Graphic shows the EBS homepage.

You can drill down on any open alarm to open up the Alarm page in a new browser tab. From here, you can further investigate and review the metric in alarm.


Graphic shows the EBS homepage drilldown.

Using the Charts page, you can track active requests by application, active user sessions, competed requests from applications, and the running time of executed programs. You can use the time controls and time slider to focus on any desired time period.


Graphic shows the EBS charts page.

EBS Stack View

The Stack View page enables you to quickly monitor the overall health of your EBS system, its components and underlying stack (WebLogic Server, Oracle Database) by showing you key performance metrics across EBS and these stack components.

You can start by reviewing the average and maximum running times of EBS programs to ensure they are running within the expected time frames. Programs that are taking longer than expected may need further investigation. Understanding the programs that tend to take the longest to execute may also help you plan when best to schedule these in the future.

Concurrent Manager Concurrent Completed Requests allow you to monitor the overall status of all completed concurrent requests over the selected time period. The chart shows you the completed requests broken down by status: executed successfully, had errors or had warnings. The Long Active Concurrent Requests chart shows you any long running concurrent requests with the highest elapsed times. You can review the programs associated with these requests and their corresponding elapsed times and find out if any of them are taking longer than expected.


Graphic showscharts displaying concurrent requests.

JVM heap metrics from the associated WebLogic Cluster oacore are shown to help you monitor JVM heap that is required to run the EBS applications.

High values of JVM Heap Utilization may be expected, but you typically want some headroom in heap utilization to allow for spurts in activity.

The Heap Usage (GB) allows you to get more specific values of heap usage. A constantly high trend line that is close to the maximum may signal the need to extend the heap size.

The JDBC Connection Throughput metric charts allow you to track the overall usage, success or failure of JDBC connections to the database. The JDBC Connections show the trend of open JDBC connections. Values may fluctuate as connections are used and released. A constantly increasing trend line coupled with increasing values of JDBC Connection Throughput - FailurestoReconnect may indicate possible maxing out on allocated connections.

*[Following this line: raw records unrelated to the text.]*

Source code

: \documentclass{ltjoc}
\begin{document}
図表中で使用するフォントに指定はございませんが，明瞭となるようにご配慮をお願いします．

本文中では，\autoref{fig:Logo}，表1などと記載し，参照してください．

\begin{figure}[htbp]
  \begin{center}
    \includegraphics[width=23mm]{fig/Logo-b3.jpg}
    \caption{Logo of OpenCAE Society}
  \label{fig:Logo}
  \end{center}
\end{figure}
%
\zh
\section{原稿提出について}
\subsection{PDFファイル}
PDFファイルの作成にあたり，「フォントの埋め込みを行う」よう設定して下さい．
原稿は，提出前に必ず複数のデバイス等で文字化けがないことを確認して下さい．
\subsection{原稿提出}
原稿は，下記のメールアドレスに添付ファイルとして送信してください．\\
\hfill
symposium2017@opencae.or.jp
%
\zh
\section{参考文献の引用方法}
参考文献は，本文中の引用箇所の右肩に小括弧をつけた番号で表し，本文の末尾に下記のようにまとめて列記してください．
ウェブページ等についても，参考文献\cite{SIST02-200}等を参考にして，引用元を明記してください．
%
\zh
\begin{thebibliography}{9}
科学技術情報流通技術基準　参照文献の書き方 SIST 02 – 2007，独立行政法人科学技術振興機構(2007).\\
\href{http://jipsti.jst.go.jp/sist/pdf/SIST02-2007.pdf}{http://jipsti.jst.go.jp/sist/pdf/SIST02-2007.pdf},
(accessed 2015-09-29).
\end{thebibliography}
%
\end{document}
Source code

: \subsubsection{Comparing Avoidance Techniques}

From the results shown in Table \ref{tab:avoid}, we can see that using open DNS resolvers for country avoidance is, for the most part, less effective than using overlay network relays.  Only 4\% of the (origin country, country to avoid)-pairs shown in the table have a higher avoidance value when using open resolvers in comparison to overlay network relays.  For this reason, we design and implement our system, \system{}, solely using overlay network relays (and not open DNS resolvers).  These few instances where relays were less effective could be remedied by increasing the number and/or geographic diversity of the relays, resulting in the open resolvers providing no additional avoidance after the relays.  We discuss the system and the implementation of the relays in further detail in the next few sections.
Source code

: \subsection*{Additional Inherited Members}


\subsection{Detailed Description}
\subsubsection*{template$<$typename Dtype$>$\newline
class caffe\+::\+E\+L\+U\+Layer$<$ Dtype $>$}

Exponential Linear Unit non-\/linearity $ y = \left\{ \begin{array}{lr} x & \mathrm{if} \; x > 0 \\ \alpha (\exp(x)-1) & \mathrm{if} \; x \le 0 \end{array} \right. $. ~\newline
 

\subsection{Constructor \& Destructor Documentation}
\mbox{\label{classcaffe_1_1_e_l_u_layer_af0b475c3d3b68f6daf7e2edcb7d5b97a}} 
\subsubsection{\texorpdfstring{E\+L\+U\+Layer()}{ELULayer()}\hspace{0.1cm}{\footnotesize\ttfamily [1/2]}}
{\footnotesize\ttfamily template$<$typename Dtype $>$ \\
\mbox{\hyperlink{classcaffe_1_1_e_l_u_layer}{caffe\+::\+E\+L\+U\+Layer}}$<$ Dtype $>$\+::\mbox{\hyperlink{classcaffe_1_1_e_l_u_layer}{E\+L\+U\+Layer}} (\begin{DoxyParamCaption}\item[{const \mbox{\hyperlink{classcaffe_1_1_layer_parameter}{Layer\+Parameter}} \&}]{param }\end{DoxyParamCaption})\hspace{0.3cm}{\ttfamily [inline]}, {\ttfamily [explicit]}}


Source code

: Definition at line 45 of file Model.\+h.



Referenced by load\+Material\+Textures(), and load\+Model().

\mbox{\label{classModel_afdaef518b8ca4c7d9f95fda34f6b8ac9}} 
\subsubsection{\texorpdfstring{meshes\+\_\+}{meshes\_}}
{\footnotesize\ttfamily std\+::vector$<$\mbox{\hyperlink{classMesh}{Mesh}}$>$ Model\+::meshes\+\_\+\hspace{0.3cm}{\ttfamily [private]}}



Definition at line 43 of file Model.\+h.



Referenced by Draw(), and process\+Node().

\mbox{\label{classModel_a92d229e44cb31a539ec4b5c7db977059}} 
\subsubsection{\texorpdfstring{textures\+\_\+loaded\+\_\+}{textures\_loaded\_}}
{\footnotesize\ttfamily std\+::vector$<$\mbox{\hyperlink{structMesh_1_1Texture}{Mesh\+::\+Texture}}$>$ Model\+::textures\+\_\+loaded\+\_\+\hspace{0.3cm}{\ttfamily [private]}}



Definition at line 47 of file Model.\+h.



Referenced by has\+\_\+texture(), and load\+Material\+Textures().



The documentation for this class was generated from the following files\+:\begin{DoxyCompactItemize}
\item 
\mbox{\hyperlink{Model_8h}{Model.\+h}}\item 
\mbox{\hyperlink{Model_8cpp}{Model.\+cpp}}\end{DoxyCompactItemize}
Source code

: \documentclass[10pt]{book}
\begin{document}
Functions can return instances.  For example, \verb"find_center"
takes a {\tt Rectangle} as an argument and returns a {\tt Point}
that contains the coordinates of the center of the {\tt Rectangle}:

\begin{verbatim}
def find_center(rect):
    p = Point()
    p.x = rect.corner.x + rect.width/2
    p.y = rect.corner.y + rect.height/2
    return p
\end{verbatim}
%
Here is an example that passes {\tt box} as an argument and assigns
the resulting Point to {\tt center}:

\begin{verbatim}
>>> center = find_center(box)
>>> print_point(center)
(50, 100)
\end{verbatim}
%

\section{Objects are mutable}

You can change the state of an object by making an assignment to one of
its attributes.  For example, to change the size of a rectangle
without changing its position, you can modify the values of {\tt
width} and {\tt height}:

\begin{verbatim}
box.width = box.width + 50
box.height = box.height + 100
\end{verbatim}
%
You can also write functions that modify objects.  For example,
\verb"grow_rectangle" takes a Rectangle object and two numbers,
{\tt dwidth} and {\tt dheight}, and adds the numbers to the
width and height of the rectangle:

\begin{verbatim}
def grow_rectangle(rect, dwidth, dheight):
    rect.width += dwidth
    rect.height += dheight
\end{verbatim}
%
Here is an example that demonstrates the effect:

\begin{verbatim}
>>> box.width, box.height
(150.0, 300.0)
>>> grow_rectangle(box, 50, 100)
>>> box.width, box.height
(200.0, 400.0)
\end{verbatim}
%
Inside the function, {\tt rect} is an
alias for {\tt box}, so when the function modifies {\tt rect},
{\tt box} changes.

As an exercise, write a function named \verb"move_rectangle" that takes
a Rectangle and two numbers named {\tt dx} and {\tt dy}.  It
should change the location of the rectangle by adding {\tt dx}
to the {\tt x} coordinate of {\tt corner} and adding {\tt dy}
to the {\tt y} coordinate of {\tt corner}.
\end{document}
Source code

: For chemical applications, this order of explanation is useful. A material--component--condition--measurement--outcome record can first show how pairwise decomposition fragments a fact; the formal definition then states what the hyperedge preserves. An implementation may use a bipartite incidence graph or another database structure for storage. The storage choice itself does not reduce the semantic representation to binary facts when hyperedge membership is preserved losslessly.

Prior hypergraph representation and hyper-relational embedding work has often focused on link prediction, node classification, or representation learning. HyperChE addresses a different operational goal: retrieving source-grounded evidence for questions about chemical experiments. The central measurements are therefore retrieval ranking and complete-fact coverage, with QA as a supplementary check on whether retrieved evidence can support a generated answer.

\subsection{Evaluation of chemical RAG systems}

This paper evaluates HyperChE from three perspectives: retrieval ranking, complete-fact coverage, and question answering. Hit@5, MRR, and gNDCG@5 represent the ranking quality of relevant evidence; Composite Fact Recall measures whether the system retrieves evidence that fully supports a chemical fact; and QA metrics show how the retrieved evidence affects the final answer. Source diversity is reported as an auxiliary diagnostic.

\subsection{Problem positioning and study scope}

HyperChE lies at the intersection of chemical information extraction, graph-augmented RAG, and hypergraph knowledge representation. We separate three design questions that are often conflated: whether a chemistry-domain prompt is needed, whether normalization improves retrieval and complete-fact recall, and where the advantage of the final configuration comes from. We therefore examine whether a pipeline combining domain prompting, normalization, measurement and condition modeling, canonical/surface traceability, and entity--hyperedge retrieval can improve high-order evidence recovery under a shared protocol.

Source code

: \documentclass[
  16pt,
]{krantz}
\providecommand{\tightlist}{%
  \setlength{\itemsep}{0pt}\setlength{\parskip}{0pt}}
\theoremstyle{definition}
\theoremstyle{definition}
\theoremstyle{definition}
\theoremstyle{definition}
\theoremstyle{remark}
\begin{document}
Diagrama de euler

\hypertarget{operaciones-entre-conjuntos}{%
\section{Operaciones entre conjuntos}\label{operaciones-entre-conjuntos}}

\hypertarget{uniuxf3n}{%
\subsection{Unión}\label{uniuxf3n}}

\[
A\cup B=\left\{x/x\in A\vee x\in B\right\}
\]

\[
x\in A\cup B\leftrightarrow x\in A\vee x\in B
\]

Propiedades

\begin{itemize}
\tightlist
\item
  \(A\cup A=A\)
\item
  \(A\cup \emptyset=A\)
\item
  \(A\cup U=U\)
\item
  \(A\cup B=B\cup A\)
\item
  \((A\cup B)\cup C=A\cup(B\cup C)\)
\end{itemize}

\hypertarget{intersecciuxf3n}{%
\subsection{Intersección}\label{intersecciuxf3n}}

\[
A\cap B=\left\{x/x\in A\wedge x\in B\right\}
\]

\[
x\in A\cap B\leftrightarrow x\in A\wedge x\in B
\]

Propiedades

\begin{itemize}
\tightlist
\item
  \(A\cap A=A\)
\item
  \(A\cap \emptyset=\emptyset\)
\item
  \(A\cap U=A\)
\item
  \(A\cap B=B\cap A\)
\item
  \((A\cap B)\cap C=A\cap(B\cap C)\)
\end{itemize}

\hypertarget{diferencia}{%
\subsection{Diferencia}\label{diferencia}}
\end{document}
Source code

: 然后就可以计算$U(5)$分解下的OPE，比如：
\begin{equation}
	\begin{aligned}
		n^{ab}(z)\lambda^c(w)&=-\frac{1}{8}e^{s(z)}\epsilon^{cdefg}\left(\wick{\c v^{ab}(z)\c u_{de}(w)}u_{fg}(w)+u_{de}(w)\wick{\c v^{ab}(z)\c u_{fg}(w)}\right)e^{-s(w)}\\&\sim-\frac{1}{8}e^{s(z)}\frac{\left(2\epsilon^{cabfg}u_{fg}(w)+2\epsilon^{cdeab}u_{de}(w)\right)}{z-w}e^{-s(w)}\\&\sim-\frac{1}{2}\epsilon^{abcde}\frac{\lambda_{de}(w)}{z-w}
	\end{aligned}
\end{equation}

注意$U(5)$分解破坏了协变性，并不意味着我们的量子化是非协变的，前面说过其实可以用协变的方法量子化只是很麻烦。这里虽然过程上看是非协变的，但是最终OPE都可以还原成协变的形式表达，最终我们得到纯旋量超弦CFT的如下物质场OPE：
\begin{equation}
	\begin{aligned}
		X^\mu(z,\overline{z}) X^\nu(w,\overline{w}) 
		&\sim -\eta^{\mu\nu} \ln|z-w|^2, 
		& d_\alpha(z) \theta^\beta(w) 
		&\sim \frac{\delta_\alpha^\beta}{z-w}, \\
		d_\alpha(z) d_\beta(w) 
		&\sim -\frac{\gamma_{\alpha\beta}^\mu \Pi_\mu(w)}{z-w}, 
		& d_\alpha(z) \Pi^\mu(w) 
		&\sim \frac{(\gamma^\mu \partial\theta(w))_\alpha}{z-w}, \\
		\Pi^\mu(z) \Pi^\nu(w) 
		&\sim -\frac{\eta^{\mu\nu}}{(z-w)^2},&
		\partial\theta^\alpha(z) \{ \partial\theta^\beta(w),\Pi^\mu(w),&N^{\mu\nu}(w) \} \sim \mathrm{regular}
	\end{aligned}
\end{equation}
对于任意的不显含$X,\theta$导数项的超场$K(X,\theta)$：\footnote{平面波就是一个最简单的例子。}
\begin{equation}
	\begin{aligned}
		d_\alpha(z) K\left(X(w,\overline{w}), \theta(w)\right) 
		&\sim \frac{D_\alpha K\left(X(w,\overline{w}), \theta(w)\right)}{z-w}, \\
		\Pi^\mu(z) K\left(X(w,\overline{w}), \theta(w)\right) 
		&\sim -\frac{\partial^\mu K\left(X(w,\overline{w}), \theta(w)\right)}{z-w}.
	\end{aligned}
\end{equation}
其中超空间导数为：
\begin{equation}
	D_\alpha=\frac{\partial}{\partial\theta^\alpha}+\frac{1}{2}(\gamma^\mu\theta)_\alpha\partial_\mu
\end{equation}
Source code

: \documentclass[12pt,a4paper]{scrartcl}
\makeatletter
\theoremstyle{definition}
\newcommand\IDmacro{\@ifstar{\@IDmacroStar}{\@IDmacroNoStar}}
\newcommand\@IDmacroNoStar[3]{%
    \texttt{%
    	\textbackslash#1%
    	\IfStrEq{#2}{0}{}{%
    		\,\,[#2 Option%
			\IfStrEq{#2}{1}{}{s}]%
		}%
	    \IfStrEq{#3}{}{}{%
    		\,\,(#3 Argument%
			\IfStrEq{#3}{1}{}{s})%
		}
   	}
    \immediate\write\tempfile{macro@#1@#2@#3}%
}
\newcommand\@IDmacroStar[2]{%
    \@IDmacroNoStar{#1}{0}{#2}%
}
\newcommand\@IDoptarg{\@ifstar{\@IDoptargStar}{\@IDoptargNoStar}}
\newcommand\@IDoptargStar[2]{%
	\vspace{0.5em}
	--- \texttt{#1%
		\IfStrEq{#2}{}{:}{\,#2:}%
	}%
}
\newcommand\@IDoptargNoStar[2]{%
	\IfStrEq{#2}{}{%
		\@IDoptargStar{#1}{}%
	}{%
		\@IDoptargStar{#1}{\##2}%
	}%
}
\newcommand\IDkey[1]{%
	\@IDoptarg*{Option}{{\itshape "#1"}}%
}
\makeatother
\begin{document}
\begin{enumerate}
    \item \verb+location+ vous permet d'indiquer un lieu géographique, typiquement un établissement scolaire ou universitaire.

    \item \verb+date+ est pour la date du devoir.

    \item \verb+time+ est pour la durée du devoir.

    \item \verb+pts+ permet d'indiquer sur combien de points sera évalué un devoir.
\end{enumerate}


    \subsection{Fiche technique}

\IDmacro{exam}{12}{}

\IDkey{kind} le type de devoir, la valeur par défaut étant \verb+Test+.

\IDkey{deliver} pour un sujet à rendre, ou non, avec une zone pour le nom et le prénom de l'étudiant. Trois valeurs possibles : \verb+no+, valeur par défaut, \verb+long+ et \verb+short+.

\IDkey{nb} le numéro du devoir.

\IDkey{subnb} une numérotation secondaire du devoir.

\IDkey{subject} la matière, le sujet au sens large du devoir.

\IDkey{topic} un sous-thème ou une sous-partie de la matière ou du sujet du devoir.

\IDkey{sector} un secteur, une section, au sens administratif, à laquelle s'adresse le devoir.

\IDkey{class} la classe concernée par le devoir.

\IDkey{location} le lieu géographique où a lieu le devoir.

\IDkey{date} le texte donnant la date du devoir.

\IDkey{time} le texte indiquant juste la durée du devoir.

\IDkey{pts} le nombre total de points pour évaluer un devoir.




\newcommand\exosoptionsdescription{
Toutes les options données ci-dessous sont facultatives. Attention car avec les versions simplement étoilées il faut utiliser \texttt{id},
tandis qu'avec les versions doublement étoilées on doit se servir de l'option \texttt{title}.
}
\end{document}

Finally, the database charts provide quick visibility into the performance of the database used by EBS. You can review the trend of DB Time (CPU time + Wait Time), which represents the amount of time user sessions spend executing database code, as well corresponding the Wait Time chart broken down by Wait Class.

Easy navigation across the EBS stack

In the EBS homepage, you can use the Members page to quickly check the availability status of the EBS components as well as drilldown to the homepage of any of these EBS components.


Graphic shows the EBS homepage.

You can use the Related Resources page to get quick access to the homepage of the underlying WebLogic Domain and Oracle database used by EBS.


Graphic shows the Related Resources page.